Not Interfering with the Work of Others
On one hand, we must never involve or mix the work of the recovery with the work of others who labor under a different vision or on a different ground. On the other hand, we must also be very clear concerning this point: Though we may critique the system of Christianity for its deviations from God’s Word, all work undertaken by Christians, in addition to being totally dependent on God’s blessing, is entirely under God’s sovereignty. He is the unique evaluator and judge of every person’s work (Matt. 7:21-23; 1 Cor. 3:12-13; 4:5). Furthermore, the Lord taught His disciples to be tolerant of others who were working in His name (Luke 9:49-50). Knowing this, we should faithfully attend to our own work and never try to interfere with the work of others. Regarding this, Witness Lee wrote:
Under His sovereignty He can use many saints who have a ground that is different from ours to do a good work for Him. We acknowledge that the Lord uses many, even those in the Catholic Church. This fact is clearly proven by history, and no one can deny it. Even though we strongly criticize the Catholic Church, we do not deny what history has proven. The Lord is so great that even Nebuchadnezzar, a king of Babylon who greatly opposed Him, was His servant and was used by Him…
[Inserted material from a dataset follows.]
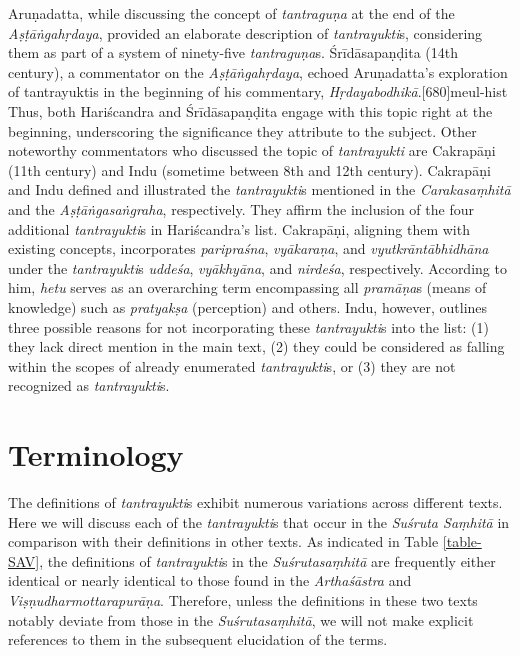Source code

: Aruṇadatta, while discussing the concept of \emph{tantraguṇa} at the end of the \emph{Aṣṭāṅgahṛdaya}, provided an elaborate description of \emph{tantrayukti}s, considering them as part of a system of ninety-five \emph{tantraguṇa}s. Śrīdāsapaṇḍita (14th century), a commentator on the \emph{Aṣṭāṅgahṛdaya}, echoed Aruṇadatta's exploration of tantrayuktis in the beginning of his commentary, \emph{Hṛdayabodhikā}.[680]{meul-hist} Thus, both Hariścandra and Śrīdāsapaṇḍita engage with this topic right at the beginning, underscoring the significance they attribute to the subject. Other noteworthy commentators who discussed the topic of \emph{tantrayukti} are Cakrapāṇi (11th century) and Indu (sometime between 8th and 12th century). Cakrapāṇi and Indu defined and illustrated the \emph{tantrayukti}s mentioned in the \emph{Carakasaṃhitā} and the \emph{Aṣṭāṅgasaṅgraha}, respectively. They affirm the inclusion of the four additional \emph{tantrayukti}s in Hariścandra's list. Cakrapāṇi, aligning them with existing concepts, incorporates \emph{paripraśna}, \emph{vyākaraṇa}, and \emph{vyutkrāntābhidhāna} under the \emph{tantrayukti}s \emph{uddeśa}, \emph{vyākhyāna}, and \emph{nirdeśa}, respectively. According to him, \emph{hetu} serves as an overarching term encompassing all \emph{pramāṇa}s (means of knowledge) such as \emph{pratyakṣa} (perception) and others. Indu, however, outlines three possible reasons for not incorporating these \emph{tantrayukti}s into the list: (1) they lack direct mention in the main text, (2) they could be considered as falling within the scopes of already enumerated \emph{tantrayukti}s, or (3) they are not recognized as \emph{tantrayukti}s.

\section{Terminology}

The definitions of \emph{tantrayukti}s exhibit numerous variations across different texts. Here we will discuss each of the \emph{tantrayukti}s that occur in the \emph{Suśruta Saṃhitā} in comparison with their definitions in other texts. As indicated in Table \ref{table-SAV}, the definitions of \emph{tantrayukti}s in the \emph{Suśrutasaṃhitā} are frequently either identical or nearly identical to those found in the \emph{Arthaśāstra} and \emph{Viṣṇudharmottarapurāṇa}. Therefore, unless the definitions in these two texts notably deviate from those in the \emph{Suśrutasaṃhitā}, we will not make explicit references to them in the subsequent elucidation of the terms.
We can only humble ourselves willingly and walk before the Lord according to the calling and the commission that we have received in regard to the testimony that we feel the Lord wants us to bear. We do not want to interfere with others or intervene in their work; likewise, we hope that others will not interfere with us or intervene in our work. (The Ground of the Church and the Service of the Body, 24, 27)
Anyone who desires to participate in the present work of the Lord’s recovery must labor under the vision of the recovery, taking as their goal the building up of the Body of Christ, which is expressed in local churches on the ground of oneness. May we faithfully carry out the specific work that the Lord has entrusted to us, avoiding any entanglement with others’ work.